Well, 22 years later, in 1980 when Malcom Rifkind was a member of Mrs Thatcher’s government, the political system did change with Independence. But the land issue remained a ‘vital problem’. It was not until 2000 that land reform for the majority occurred. And whether the political system has changed in the right direction remains a subject of hot debate. Malcom Rifkind of course later went on to become Britain’s Foreign Secretary, and served in both Mrs Thatcher’s and John Major’s governments. A conservative politician, he is not usually associated with progressive views about land. But as a young student in Southern Rhodesia durng the UDI period, his analysis of land issues showed deep insight and prescience. I read this thesis years ago when doing my own PhD. The author was a minister of state in the Foreign Office at time (responsible for the Falklands!).
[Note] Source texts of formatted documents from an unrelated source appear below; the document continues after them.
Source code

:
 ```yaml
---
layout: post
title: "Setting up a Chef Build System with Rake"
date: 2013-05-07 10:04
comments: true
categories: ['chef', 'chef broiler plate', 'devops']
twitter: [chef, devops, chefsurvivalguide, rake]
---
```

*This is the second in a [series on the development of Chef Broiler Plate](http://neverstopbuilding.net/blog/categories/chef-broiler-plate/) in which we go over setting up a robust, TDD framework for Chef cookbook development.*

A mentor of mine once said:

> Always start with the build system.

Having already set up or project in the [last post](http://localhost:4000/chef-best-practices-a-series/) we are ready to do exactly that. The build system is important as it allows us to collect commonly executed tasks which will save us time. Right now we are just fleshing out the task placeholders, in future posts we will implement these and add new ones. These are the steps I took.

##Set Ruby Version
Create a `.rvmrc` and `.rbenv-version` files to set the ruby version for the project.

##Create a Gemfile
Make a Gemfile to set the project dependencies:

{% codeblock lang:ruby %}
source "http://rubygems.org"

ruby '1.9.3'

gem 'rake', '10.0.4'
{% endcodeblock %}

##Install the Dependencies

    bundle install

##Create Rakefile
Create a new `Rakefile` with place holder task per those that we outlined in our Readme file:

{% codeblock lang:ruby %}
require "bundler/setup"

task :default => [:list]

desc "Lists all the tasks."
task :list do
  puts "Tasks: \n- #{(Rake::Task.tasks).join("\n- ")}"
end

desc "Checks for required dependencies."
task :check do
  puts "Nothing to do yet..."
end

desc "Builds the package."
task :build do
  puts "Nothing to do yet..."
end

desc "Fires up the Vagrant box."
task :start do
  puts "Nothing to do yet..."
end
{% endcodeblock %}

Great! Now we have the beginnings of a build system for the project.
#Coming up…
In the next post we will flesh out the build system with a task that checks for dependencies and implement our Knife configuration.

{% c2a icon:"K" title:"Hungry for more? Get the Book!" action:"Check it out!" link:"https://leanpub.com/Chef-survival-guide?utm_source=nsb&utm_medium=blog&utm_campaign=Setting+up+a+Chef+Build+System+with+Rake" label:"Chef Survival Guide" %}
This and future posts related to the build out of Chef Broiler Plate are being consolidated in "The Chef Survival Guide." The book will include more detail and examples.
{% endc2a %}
To read the thesis, you had to go to the University of London Senate House library and sign a form that you had consulted it. Not many had. But now, thanks to Joe Hanlon at the Open University who rediscovered it in preparing his remarkable forthcoming book ‘Zimbabwe Takes Back the Land’ (more on this when it’s released), and with Sir Malcom’s permission, you can now read it yourself (Sorry it’s really large (15MB), so you may have to wait a bit… or go to Senate House if it’s close by). We have posted it on the Zimbabweland.net website so others can pick up its insights. Perhaps his successors at the Foreign and Commonwealth Office should have read it. Britain’s appalling record of diplomacy with Zimbabwe has been repeatedly ill-informed. Of course the ‘Clare Short letter’ was the pinnacle, but there have been so many other moments when inappropriate signals have been given and gaffes made. There is a new UK Ambassador in Harare, Deborah Bronnert. I will send her the link to Sir Malcom’s thesis. Informed British foreign policy on Zimbabwe in the coming years will be critical.